● TASK:
Retype only the lines from the top of the records to the line with "- 输入通道：CLI（必选），菜单栏 UI（可选，若时间允许给出最小实现）。", including that line but none of the pictures.

● DATA SHOWN:
· · · · ·

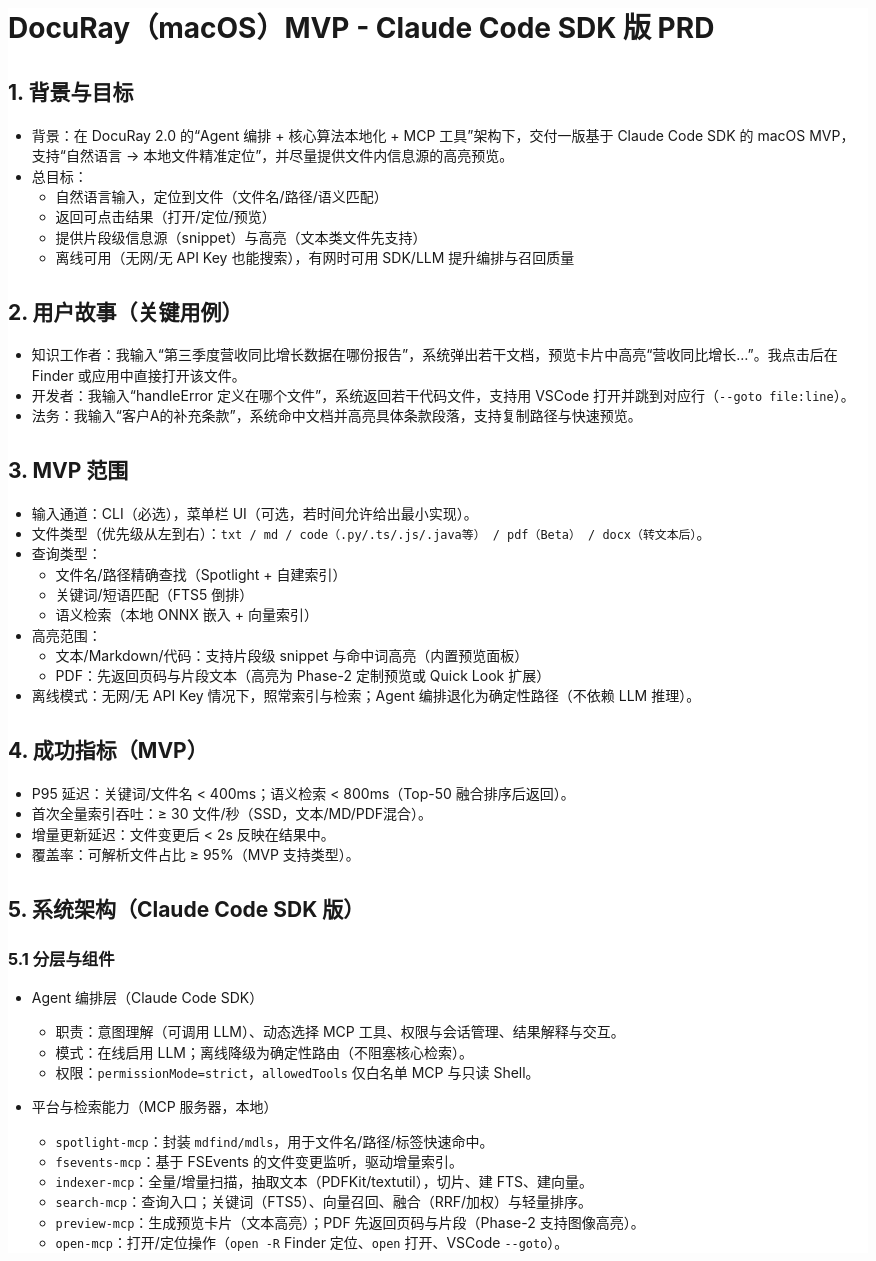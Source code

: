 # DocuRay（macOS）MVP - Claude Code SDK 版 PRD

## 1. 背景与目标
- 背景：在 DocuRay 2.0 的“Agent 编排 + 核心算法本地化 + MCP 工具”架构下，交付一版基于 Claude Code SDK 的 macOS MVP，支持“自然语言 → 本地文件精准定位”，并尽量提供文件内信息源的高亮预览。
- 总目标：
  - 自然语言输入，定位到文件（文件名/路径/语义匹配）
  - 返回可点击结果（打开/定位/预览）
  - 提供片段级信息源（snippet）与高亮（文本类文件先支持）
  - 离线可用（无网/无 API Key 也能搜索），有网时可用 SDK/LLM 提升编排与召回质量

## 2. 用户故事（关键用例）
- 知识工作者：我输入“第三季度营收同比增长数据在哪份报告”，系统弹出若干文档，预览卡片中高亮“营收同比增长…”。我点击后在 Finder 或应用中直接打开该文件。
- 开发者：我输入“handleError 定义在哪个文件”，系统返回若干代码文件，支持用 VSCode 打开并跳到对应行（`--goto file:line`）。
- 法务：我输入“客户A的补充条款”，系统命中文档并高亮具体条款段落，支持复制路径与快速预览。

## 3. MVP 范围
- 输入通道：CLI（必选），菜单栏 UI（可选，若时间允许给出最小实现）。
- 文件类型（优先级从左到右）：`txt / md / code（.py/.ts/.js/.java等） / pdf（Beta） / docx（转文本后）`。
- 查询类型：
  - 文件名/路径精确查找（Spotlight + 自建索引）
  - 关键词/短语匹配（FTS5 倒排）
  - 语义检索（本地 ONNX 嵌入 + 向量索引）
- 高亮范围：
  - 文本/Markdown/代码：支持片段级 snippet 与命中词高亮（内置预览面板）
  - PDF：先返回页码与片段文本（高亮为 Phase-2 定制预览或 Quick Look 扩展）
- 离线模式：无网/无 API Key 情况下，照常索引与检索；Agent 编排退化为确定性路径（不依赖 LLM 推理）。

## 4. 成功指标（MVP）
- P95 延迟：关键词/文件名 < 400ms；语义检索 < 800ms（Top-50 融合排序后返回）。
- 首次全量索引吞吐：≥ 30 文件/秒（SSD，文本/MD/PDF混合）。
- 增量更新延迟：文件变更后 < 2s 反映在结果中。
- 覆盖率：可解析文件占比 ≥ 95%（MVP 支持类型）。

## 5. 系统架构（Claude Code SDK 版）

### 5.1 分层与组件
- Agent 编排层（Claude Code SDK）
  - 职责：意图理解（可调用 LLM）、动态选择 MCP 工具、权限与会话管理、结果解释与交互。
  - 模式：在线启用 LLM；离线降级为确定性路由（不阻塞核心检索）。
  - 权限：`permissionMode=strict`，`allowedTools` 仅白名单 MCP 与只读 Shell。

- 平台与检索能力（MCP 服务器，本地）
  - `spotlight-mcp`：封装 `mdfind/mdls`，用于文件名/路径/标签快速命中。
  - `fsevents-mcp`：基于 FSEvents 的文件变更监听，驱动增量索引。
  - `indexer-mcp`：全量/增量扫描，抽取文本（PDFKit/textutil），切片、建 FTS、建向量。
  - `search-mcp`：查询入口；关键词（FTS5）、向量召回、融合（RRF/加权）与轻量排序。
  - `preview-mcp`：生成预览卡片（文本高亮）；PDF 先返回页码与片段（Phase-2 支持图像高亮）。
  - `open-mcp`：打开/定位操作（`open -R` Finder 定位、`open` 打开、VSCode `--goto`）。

· · · · ·

● RESPONSE:
Source code

: # DocuRay（macOS）MVP - Claude Code SDK 版 PRD

## 1. 背景与目标
- 背景：在 DocuRay 2.0 的“Agent 编排 + 核心算法本地化 + MCP 工具”架构下，交付一版基于 Claude Code SDK 的 macOS MVP，支持“自然语言 → 本地文件精准定位”，并尽量提供文件内信息源的高亮预览。
- 总目标：
  - 自然语言输入，定位到文件（文件名/路径/语义匹配）
  - 返回可点击结果（打开/定位/预览）
  - 提供片段级信息源（snippet）与高亮（文本类文件先支持）
  - 离线可用（无网/无 API Key 也能搜索），有网时可用 SDK/LLM 提升编排与召回质量

## 2. 用户故事（关键用例）
- 知识工作者：我输入“第三季度营收同比增长数据在哪份报告”，系统弹出若干文档，预览卡片中高亮“营收同比增长…”。我点击后在 Finder 或应用中直接打开该文件。
- 开发者：我输入“handleError 定义在哪个文件”，系统返回若干代码文件，支持用 VSCode 打开并跳到对应行（`--goto file:line`）。
- 法务：我输入“客户A的补充条款”，系统命中文档并高亮具体条款段落，支持复制路径与快速预览。

## 3. MVP 范围
- 输入通道：CLI（必选），菜单栏 UI（可选，若时间允许给出最小实现）。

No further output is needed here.